Whitmer visits Hydro headquarters in Norway as part of economic investment trip

Published 3:39 pm Tuesday, January 17, 2023

OSLO, NORWAY — Governor Gretchen Whitmer visited Hydro’s headquarters as part of a five-day investment mission to Norway and Switzerland, focusing on attracting job-creating business investments, particularly in Michigan’s next-generation of automotive manufacturing and clean energy independence ecosystem.

While meeting with Hydro, the governor thanked the company for choosing to construct a new facility in Cassopolis, where it will bring a new product line to support the electric vehicle market as well as other applications. 

“The decision by Hydro to bring its new recycling technology to Michigan demonstrates how leading-edge, global companies are looking to Michigan to grow in the electric vehicle space,” said Gov. Whitmer. “We applaud Hydro’s commitment to Michigan and look forward to working with the company as it continues to develop electric vehicle and recycling technologies.”

The 49th Governor of Michigan met with Eivind Kallevik, Executive Vice President of Hydro’s Aluminum Metal business area, Ingrid Guddal, Head of Recycling in Hydro Aluminum Metal, and Per Christian Eriksen, Head of Hydro Havrand, the company’s green hydrogen company. 

Hydro is building a new, $150 million state-of-the-art aluminum recycling plant in Cassopolis, Michigan that will provide 70 new, local jobs and support automotive innovation. 

“We had interesting discussions with the Governor about our project in Cassopolis and how we together can support automotive growth in the state of Michigan,” said Kallevik.

Providing 70 new, local jobs and supporting automotive innovation and sustainability
The state-of-the-art recycling plant in Cassopolis will strengthen Hydro’s ability to supply car makers and other industries in the U.S. with recycled aluminum.

“The Cassopolis project represents a key stepping-stone toward Hydro’s goal becoming the world’s leading upcycler of post-consumer aluminum scrap. Our unique, state-of-the-art technology allows us to dig deep in the scrap pile and create value by bringing low value scrap types back to life as value-added products in the automotive, transport, buildings and construction and the consumer durables markets,” Kallevik said. 

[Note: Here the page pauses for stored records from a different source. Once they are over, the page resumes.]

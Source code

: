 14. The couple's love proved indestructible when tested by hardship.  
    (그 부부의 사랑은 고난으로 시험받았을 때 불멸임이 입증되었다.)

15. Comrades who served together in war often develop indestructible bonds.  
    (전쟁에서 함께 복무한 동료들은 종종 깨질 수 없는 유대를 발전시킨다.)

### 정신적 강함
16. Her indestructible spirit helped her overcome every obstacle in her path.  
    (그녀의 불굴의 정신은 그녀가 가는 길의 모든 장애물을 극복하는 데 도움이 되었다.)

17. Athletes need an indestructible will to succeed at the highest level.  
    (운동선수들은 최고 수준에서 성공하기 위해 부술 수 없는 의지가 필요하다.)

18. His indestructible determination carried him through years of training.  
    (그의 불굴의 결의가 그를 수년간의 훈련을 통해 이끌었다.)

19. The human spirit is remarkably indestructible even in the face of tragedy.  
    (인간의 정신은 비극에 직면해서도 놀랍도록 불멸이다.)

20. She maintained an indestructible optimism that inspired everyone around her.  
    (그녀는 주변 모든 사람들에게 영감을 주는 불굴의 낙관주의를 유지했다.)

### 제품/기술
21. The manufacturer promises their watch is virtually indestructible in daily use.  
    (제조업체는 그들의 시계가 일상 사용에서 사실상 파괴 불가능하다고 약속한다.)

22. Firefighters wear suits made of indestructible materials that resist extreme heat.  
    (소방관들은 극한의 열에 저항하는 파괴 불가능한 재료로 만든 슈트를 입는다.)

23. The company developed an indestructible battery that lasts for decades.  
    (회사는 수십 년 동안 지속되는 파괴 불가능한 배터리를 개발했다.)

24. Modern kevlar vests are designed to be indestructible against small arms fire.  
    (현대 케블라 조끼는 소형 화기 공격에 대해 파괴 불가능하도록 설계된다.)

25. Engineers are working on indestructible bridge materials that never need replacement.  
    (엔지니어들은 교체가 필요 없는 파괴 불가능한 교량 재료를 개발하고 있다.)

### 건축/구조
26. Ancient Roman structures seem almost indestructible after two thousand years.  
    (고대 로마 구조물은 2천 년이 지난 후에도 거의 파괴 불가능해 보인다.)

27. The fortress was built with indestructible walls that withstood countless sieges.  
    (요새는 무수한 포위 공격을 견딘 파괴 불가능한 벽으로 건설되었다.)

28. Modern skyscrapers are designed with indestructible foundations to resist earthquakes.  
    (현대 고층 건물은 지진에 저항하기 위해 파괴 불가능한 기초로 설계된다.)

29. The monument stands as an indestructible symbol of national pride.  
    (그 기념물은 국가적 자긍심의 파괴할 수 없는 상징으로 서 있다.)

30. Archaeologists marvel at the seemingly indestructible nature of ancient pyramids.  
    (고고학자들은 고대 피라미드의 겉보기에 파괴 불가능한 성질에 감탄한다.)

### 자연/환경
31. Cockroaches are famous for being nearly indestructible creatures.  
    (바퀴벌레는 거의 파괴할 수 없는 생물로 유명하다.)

The project is on track for start-up during the second half of 2023. While electric vehicles are now a small percentage of the overall market, amounting to less than 3 percent of U.S. new auto sales in 2021, forecasters expect big increases in the next decade

“With auto manufacturers switching to electric vehicles, where aluminum plays an even greater role because of its light weight and unique properties, we see this as an opportunity to bring our next-generation recycling technology to the U.S., expand our offering of low-carbon aluminum while also bringing not just jobs but long-term career opportunities to the Village of Cassopolis,” said Kallevik.